### Task details
Write out the records beneath this line exactly as they appear, minus any images.

### Records shown
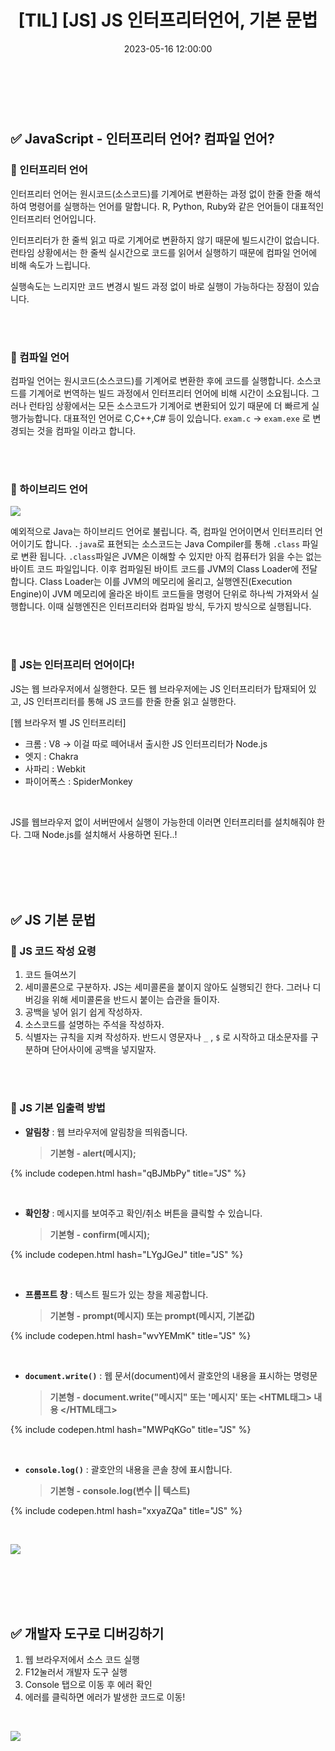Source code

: ﻿---
permalink: /2023-05-16-JS 인터프리터언어, 기본 문법/
title: "[TIL] [JS] JS 인터프리터언어, 기본 문법"
date: 2023-05-16 12:00:00
toc: true
toc_sticky: true
toc_label: "JS 인터프리터언어, 기본 문법"
categories:
- TIL
tags:
- TIL
- JavaScript
---
<br><br>

## ✅ JavaScript - 인터프리터 언어? 컴파일 언어?


### 📌 인터프리터 언어
인터프리터 언어는 원시코드(소스코드)를 기계어로 변환하는 과정 없이 한줄 한줄 해석하여 명령어를 실행하는 언어를 말합니다. R, Python, Ruby와 같은 언어들이 대표적인 인터프리터 언어입니다.

인터프리터가 한 줄씩 읽고 따로 기계어로 변환하지 않기 때문에 빌드시간이 없습니다. 런타임 상황에서는 한 줄씩 실시간으로 코드를 읽어서 실행하기 때문에 컴파일 언어에 비해 속도가 느립니다.

실행속도는 느리지만 코드 변경시 빌드 과정 없이 바로 실행이 가능하다는 장점이 있습니다.

<br><br>

### 📌 컴파일 언어

컴파일 언어는 원시코드(소스코드)를 기계어로 변환한 후에 코드를 실행합니다. 소스코드를 기계어로 번역하는 빌드 과정에서 인터프리터 언어에 비해 시간이 소요됩니다. 그러나 런타임 상황에서는 모든 소스코드가 기계어로 변환되어 있기 때문에 더 빠르게 실행가능합니다. 대표적인 언어로 C,C++,C# 등이 있습니다. `exam.c` -> `exam.exe` 로 변경되는 것을 컴파일 이라고 합니다.

<br><br>

### 🔔 하이브리드 언어

<p align="left">
<img src="https://github.com/idkim97/idkim97.github.io/blob/master/img/java.png?raw=true">
</p>

예외적으로 Java는 하이브리드 언어로 불립니다. 즉, 컴파일 언어이면서 인터프리터 언어이기도 합니다. `.java`로 표현되는 소스코드는 Java Compiler를 통해 `.class` 파일로 변환 됩니다. `.class`파일은 JVM은 이해할 수 있지만 아직 컴퓨터가 읽을 수는 없는 바이트 코드 파일입니다. 이후 컴파일된 바이트 코드를 JVM의 Class Loader에 전달합니다. Class Loader는 이를 JVM의 메모리에 올리고, 실행엔진(Execution Engine)이 JVM 메모리에 올라온 바이트 코드들을 명령어 단위로 하나씩 가져와서 실행합니다. 이때 실행엔진은 인터프리터와 컴파일 방식, 두가지 방식으로 실행됩니다.

<br><br>

### 📌 JS는 인터프리터 언어이다!
JS는 웹 브라우저에서 실행한다. 모든 웹 브라우저에는 JS 인터프리터가 탑재되어 있고, JS 인터프리터를 통해 JS 코드를 한줄 한줄 읽고 실행한다. 

[웹 브라우저 별 JS 인터프리터]
- 크롬 : V8 -> 이걸 따로 떼어내서 출시한 JS 인터프리터가 Node.js
- 엣지 : Chakra
- 사파리 : Webkit
- 파이어폭스 : SpiderMonkey
<br>

JS를 웹브라우저 없이 서버딴에서 실행이 가능한데 이러면 인터프리터를 설치해줘야 한다. 그때 Node.js를 설치해서 사용하면 된다..! 

<br><br><br><br>

## ✅ JS 기본 문법

### 📌 JS 코드 작성 요령
1. 코드 들여쓰기
2. 세미콜론으로 구분하자. JS는 세미콜론을 붙이지 않아도 실행되긴 한다. 그러나 디버깅을 위해 세미콜론을 반드시 붙이는 습관을 들이자.
3. 공백을 넣어 읽기 쉽게 작성하자.
4. 소스코드를 설명하는 주석을 작성하자.
5. 식별자는 규칙을 지켜 작성하자. 반드시 영문자나 `_` , `$` 로 시작하고 대소문자를 구분하며 단어사이에 공백을 넣지말자.

<br><br>

### 📌 JS 기본 입출력 방법

- **알림창** : 웹 브라우저에 알림창을 띄워줍니다.  

	> **기본형 - alert(메시지);**

{% include codepen.html hash="qBJMbPy" title="JS" %}

<br>

- **확인창** : 메시지를 보여주고 확인/취소 버튼을 클릭할 수 있습니다.  

	> **기본형 - confirm(메시지);**  

{% include codepen.html hash="LYgJGeJ" title="JS" %}

<br>

- **프롬프트 창** : 텍스트 필드가 있는 창을 제공합니다.  

	> **기본형 - prompt(메시지) 또는 prompt(메시지, 기본값)**  

{% include codepen.html hash="wvYEMmK" title="JS" %}

<br>

- **`document.write()`** : 웹 문서(document)에서 괄호안의 내용을 표시하는 명령문  

	> **기본형 - document.write("메시지" 또는 '메시지' 또는 <HTML태그> 내용 </HTML태그>**

{% include codepen.html hash="MWPqKGo" title="JS" %}

<br>

- **`console.log()`** :  괄호안의 내용을 콘솔 창에 표시합니다.  

	> **기본형 -  console.log(변수 || 텍스트)**

{% include codepen.html hash="xxyaZQa" title="JS" %}

<br>

<p align="left">
<img src="https://github.com/idkim97/idkim97.github.io/blob/master/img/console2.png?raw=true">
</p>

<br><br><br><br>




## ✅ 개발자 도구로 디버깅하기

1. 웹 브라우저에서 소스 코드 실행
2. F12눌러서 개발자 도구 실행
3. Console 탭으로 이동 후 에러 확인
4. 에러를 클릭하면 에러가 발생한 코드로 이동!
<br>


<p align="left">
<img src="https://github.com/idkim97/idkim97.github.io/blob/master/img/console1.png?raw=true">
</p>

### Result of the exercise
Source code

: ﻿---
permalink: /2023-05-16-JS 인터프리터언어, 기본 문법/
title: "[TIL] [JS] JS 인터프리터언어, 기본 문법"
date: 2023-05-16 12:00:00
toc: true
toc_sticky: true
toc_label: "JS 인터프리터언어, 기본 문법"
categories:
- TIL
tags:
- TIL
- JavaScript
---
<br><br>

## ✅ JavaScript - 인터프리터 언어? 컴파일 언어?


### 📌 인터프리터 언어
인터프리터 언어는 원시코드(소스코드)를 기계어로 변환하는 과정 없이 한줄 한줄 해석하여 명령어를 실행하는 언어를 말합니다. R, Python, Ruby와 같은 언어들이 대표적인 인터프리터 언어입니다.

인터프리터가 한 줄씩 읽고 따로 기계어로 변환하지 않기 때문에 빌드시간이 없습니다. 런타임 상황에서는 한 줄씩 실시간으로 코드를 읽어서 실행하기 때문에 컴파일 언어에 비해 속도가 느립니다.

실행속도는 느리지만 코드 변경시 빌드 과정 없이 바로 실행이 가능하다는 장점이 있습니다.

<br><br>

### 📌 컴파일 언어

컴파일 언어는 원시코드(소스코드)를 기계어로 변환한 후에 코드를 실행합니다. 소스코드를 기계어로 번역하는 빌드 과정에서 인터프리터 언어에 비해 시간이 소요됩니다. 그러나 런타임 상황에서는 모든 소스코드가 기계어로 변환되어 있기 때문에 더 빠르게 실행가능합니다. 대표적인 언어로 C,C++,C# 등이 있습니다. `exam.c` -> `exam.exe` 로 변경되는 것을 컴파일 이라고 합니다.

<br><br>

### 🔔 하이브리드 언어

<p align="left">
<img src="https://github.com/idkim97/idkim97.github.io/blob/master/img/java.png?raw=true">
</p>

예외적으로 Java는 하이브리드 언어로 불립니다. 즉, 컴파일 언어이면서 인터프리터 언어이기도 합니다. `.java`로 표현되는 소스코드는 Java Compiler를 통해 `.class` 파일로 변환 됩니다. `.class`파일은 JVM은 이해할 수 있지만 아직 컴퓨터가 읽을 수는 없는 바이트 코드 파일입니다. 이후 컴파일된 바이트 코드를 JVM의 Class Loader에 전달합니다. Class Loader는 이를 JVM의 메모리에 올리고, 실행엔진(Execution Engine)이 JVM 메모리에 올라온 바이트 코드들을 명령어 단위로 하나씩 가져와서 실행합니다. 이때 실행엔진은 인터프리터와 컴파일 방식, 두가지 방식으로 실행됩니다.

<br><br>

### 📌 JS는 인터프리터 언어이다!
JS는 웹 브라우저에서 실행한다. 모든 웹 브라우저에는 JS 인터프리터가 탑재되어 있고, JS 인터프리터를 통해 JS 코드를 한줄 한줄 읽고 실행한다. 

[웹 브라우저 별 JS 인터프리터]
- 크롬 : V8 -> 이걸 따로 떼어내서 출시한 JS 인터프리터가 Node.js
- 엣지 : Chakra
- 사파리 : Webkit
- 파이어폭스 : SpiderMonkey
<br>

JS를 웹브라우저 없이 서버딴에서 실행이 가능한데 이러면 인터프리터를 설치해줘야 한다. 그때 Node.js를 설치해서 사용하면 된다..! 

<br><br><br><br>

## ✅ JS 기본 문법

### 📌 JS 코드 작성 요령
1. 코드 들여쓰기
2. 세미콜론으로 구분하자. JS는 세미콜론을 붙이지 않아도 실행되긴 한다. 그러나 디버깅을 위해 세미콜론을 반드시 붙이는 습관을 들이자.
3. 공백을 넣어 읽기 쉽게 작성하자.
4. 소스코드를 설명하는 주석을 작성하자.
5. 식별자는 규칙을 지켜 작성하자. 반드시 영문자나 `_` , `$` 로 시작하고 대소문자를 구분하며 단어사이에 공백을 넣지말자.

<br><br>

### 📌 JS 기본 입출력 방법

- **알림창** : 웹 브라우저에 알림창을 띄워줍니다.  

	> **기본형 - alert(메시지);**

{% include codepen.html hash="qBJMbPy" title="JS" %}

<br>

- **확인창** : 메시지를 보여주고 확인/취소 버튼을 클릭할 수 있습니다.  

	> **기본형 - confirm(메시지);**  

{% include codepen.html hash="LYgJGeJ" title="JS" %}

<br>

- **프롬프트 창** : 텍스트 필드가 있는 창을 제공합니다.  

	> **기본형 - prompt(메시지) 또는 prompt(메시지, 기본값)**  

{% include codepen.html hash="wvYEMmK" title="JS" %}

<br>

- **`document.write()`** : 웹 문서(document)에서 괄호안의 내용을 표시하는 명령문  

	> **기본형 - document.write("메시지" 또는 '메시지' 또는 <HTML태그> 내용 </HTML태그>**

{% include codepen.html hash="MWPqKGo" title="JS" %}

<br>

- **`console.log()`** :  괄호안의 내용을 콘솔 창에 표시합니다.  

	> **기본형 -  console.log(변수 || 텍스트)**

{% include codepen.html hash="xxyaZQa" title="JS" %}

<br>

<p align="left">
<img src="https://github.com/idkim97/idkim97.github.io/blob/master/img/console2.png?raw=true">
</p>

<br><br><br><br>




## ✅ 개발자 도구로 디버깅하기

1. 웹 브라우저에서 소스 코드 실행
2. F12눌러서 개발자 도구 실행
3. Console 탭으로 이동 후 에러 확인
4. 에러를 클릭하면 에러가 발생한 코드로 이동!
<br>


<p align="left">
<img src="https://github.com/idkim97/idkim97.github.io/blob/master/img/console1.png?raw=true">
</p>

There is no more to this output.